Lógicamente, Katie había empezado a desconfiar de los hombres. Además tenía que trabajar mucho para mantener a sus hijos. Vivía en un apartamento sobre el garaje de sus padres y trabajaba como camarera en el Barnacle, y mientras luchaba por llegar a fin de mes, yo deseaba más para ella. Aunque juraba que lo último que deseaba era una relación, yo conocía a un hombre maravilloso que acababa de divorciarse, un hombre que adoraba a los niños, que tenía un hijo. Un hombre que me caía muy bien y que sería el marido perfecto para mi mejor amiga. Tenía que ir con cuidado, porque a Katie no le gustaría la idea de que la emparejasen. Y el agente Nickerson aún estaba resentido por la traición de mi hermana.
–Anoche vi a Sam –le dije cuando se sentó a la mesa de la cocina. Los chicos estaban en el comedor, absortos en los libros de colorear que les había comprado.
–¿Qué tal le va? –preguntó Katie.
–Está triste, por alguna razón. Está mucho mejor sin ella –dije yo, deliberadamente insensible, aunque en realidad pensaba que era cierto.
–Oh, venga –dijo Katie–. Estuvieron juntos durante mucho tiempo. Debe de sentirse muy mal, el pobre –añadió antes de dar un sorbo al café.
–Tal vez podamos sacarlo por ahí alguna vez –sugerí yo–. Para alegrarlo un poco.
–Claro –¡misión cumplida!–. ¿Cuándo empiezas a trabajar?
–El uno de abril.
Aunque deseaba dedicarme a la medicina privada, los costes eran prohibitivos para alguien que acababa de terminar la residencia. Había contactado con el doctor Whitaker, que había sido mi médico desde que nací, para que me aceptara como socia. Él deseaba que adquiriese un poco más de experiencia primero y me sugirió el ambulatorio de Cabo Cod, que pertenecía al hospital de Cabo Cod. Después el doctor Whitaker reevaluaría la situación en otoño.

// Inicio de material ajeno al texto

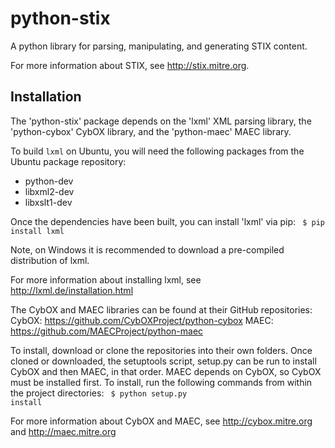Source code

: # python-stix

A python library for parsing, manipulating, and generating STIX content.

For more information about STIX, see http://stix.mitre.org.


## Installation

The 'python-stix' package depends on the 'lxml' XML parsing library, the 
'python-cybox' CybOX library, and the 'python-maec' MAEC library.

To build `lxml` on Ubuntu, you will need the following packages from the
Ubuntu package repository:

* python-dev
* libxml2-dev
* libxslt1-dev

Once the dependencies have been built, you can install 'lxml' via pip:
<code>
$ pip install lxml
</code>

Note, on Windows it is recommended to download a pre-compiled distribution of lxml.

For more information about installing lxml, see
http://lxml.de/installation.html

The CybOX and MAEC libraries can be found at their GitHub repositories:
CybOX: https://github.com/CybOXProject/python-cybox
MAEC: https://github.com/MAECProject/python-maec

To install, download or clone the repositories into their own folders. Once cloned or downloaded,
the setuptools script, setup.py can be run to install CybOX and then MAEC, in that order. MAEC
depends on CybOX, so CybOX must be installed first. To install, run the following commands from
within the project directories:
<code>
$ python setup.py install
</code>

For more information about CybOX and MAEC, see http://cybox.mitre.org and http://maec.mitre.org 

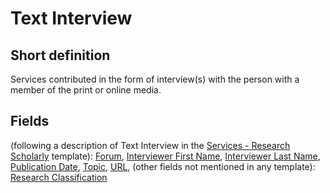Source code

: # Text Interview
## Short definition
Services contributed in the form of interview(s) with the person with a member of the print or online media.
## Fields
(following a description of Text Interview in the [Services - Research Scholarly](../Templates/Services%20-%20Research%20Scholarly.md) template):
[Forum](../Object-Fields/Text%20Interview/Forum.md),
[Interviewer First Name](../Object-Fields/Text%20Interview/Interviewer%20First%20Name.md),
[Interviewer Last Name](../Object-Fields/Text%20Interview/Interviewer%20Last%20Name.md),
[Publication Date](../Object-Fields/Text%20Interview/Publication%20Date.md),
[Topic](../Object-Fields/Text%20Interview/Topic.md),
[URL](../Object-Fields/Text%20Interview/URL.md),
(other fields not mentioned in any template):
[Research Classification](../Object-Fields/Text%20Interview/Research%20Classification.md)
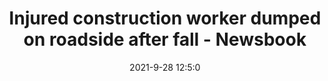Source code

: ---
"title": "Injured construction worker dumped on roadside after fall - Newsbook"
"date": "2021-9-28 12:5:0"
"feed_name": "GOOGLENEWSCONSTRUCTION"
"feed_website": "https://news.google.com/search?q=construction%2Bincident&hl=en-US&gl=US&ceid=US:en"
"feed_rss": "https://news.google.com/rss/search?q=construction%2Bincident&hl=en-US&gl=US&ceid=US:en"
"link": "https://newsbook.com.mt/en/injured-construction-worker-dumped-on-roadside-after-fall/"
"source": "{'href': 'https://newsbook.com.mt', 'title': 'Newsbook'}"
"file": "_posts/2021-1-1-1d81b168299aaa479ec98206cd11a7aba3b7c2d3.md"
"accident": "1"
"drilling": "0"
"dead": "0"
"injured": "1"
"arrested": "0"
"where": "construction site"
"place": "unknown place"
---
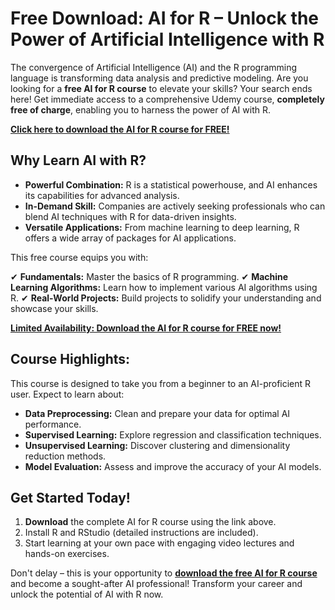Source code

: # Free Download: AI for R – Unlock the Power of Artificial Intelligence with R

The convergence of Artificial Intelligence (AI) and the R programming language is transforming data analysis and predictive modeling. Are you looking for a **free AI for R course** to elevate your skills? Your search ends here! Get immediate access to a comprehensive Udemy course, **completely free of charge**, enabling you to harness the power of AI with R.

[**Click here to download the AI for R course for FREE!**](https://udemywork.com/ai-for-r)

## Why Learn AI with R?

*   **Powerful Combination:** R is a statistical powerhouse, and AI enhances its capabilities for advanced analysis.
*   **In-Demand Skill:** Companies are actively seeking professionals who can blend AI techniques with R for data-driven insights.
*   **Versatile Applications:** From machine learning to deep learning, R offers a wide array of packages for AI applications.

This free course equips you with:

✔   **Fundamentals:** Master the basics of R programming.
✔   **Machine Learning Algorithms:** Learn how to implement various AI algorithms using R.
✔   **Real-World Projects:** Build projects to solidify your understanding and showcase your skills.

[**Limited Availability: Download the AI for R course for FREE now!**](https://udemywork.com/ai-for-r)

## Course Highlights:

This course is designed to take you from a beginner to an AI-proficient R user. Expect to learn about:

*   **Data Preprocessing:** Clean and prepare your data for optimal AI performance.
*   **Supervised Learning:** Explore regression and classification techniques.
*   **Unsupervised Learning:** Discover clustering and dimensionality reduction methods.
*   **Model Evaluation:** Assess and improve the accuracy of your AI models.

## Get Started Today!

1.  **Download** the complete AI for R course using the link above.
2.  Install R and RStudio (detailed instructions are included).
3.  Start learning at your own pace with engaging video lectures and hands-on exercises.

Don't delay – this is your opportunity to **[download the free AI for R course](https://udemywork.com/ai-for-r)** and become a sought-after AI professional! Transform your career and unlock the potential of AI with R now.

–¿Estás nerviosa? –preguntó Katie.
–Claro que sí. Estoy deseando empezar.
–¿Y qué tal va tu caza de Joe? –preguntó después, y miró hacia el comedor, donde sus hijos tenían las cabezas casi pegadas mientras coloreaban. Una sonrisa maternal de felicidad iluminó su rostro.
–Joe, Joe… –canturreé suavemente. Le conté lo guapo que estaba la noche anterior, lo dulce que había sido, lo divertido que había estado al confundir de nombre a Summer. Katie me escuchaba mientras mi voz adquiría el tono de una fanática. Podía oírme a mí misma divagando sobre las virtudes y los encantos de Joe, y como buena fanática, me costaba parar. Pero finalmente me detuve.
Katie se carcajeó y me dio una palmadita en la mano.
–Estás loca, lo sabes, ¿verdad? –dejó a un lado la taza con un suspiro–. Pero preparas el mejor café del mundo. Vamos, chicos. Tenemos que ir al mercado. Os compraré una magdalena si os portáis bien.
Corey y Michael arrancaron alegremente sus obras de arte y me las presentaron para que las pegara en la puerta del frigorífico, donde pasarían meses. Recibí besos y abrazos y ayudé a abrochar el cinturón de los chicos en el asiento trasero del Corolla antes de despedirme de ellos.
Regresé a casa y allí me envolvió un sentimiento de soledad que se mezclaba con el orgullo de estar allí. Sabía que Katie habría dado sus riñones (o al menos uno de ellos) por el placer de pasar un día sola, pero para mí era diferente. Cuando la soledad era implacable, tendía a perder su brillo. Así que me dispuse a realizar el siguiente paso de mi plan. Adoptar un perro.
Oh, sí, un perro. ¡No un gato! Un gato era como decir: «Hola, estoy soltera. Por una razón. Porque amo a mi gato. Mi gato y yo tenemos algo muy especial». Pero un perro. Un perro era sinónimo de humor, de energía y de diversión. Una chica que pudiera tirarse al suelo a revolcarse con su perro era una chica interesante.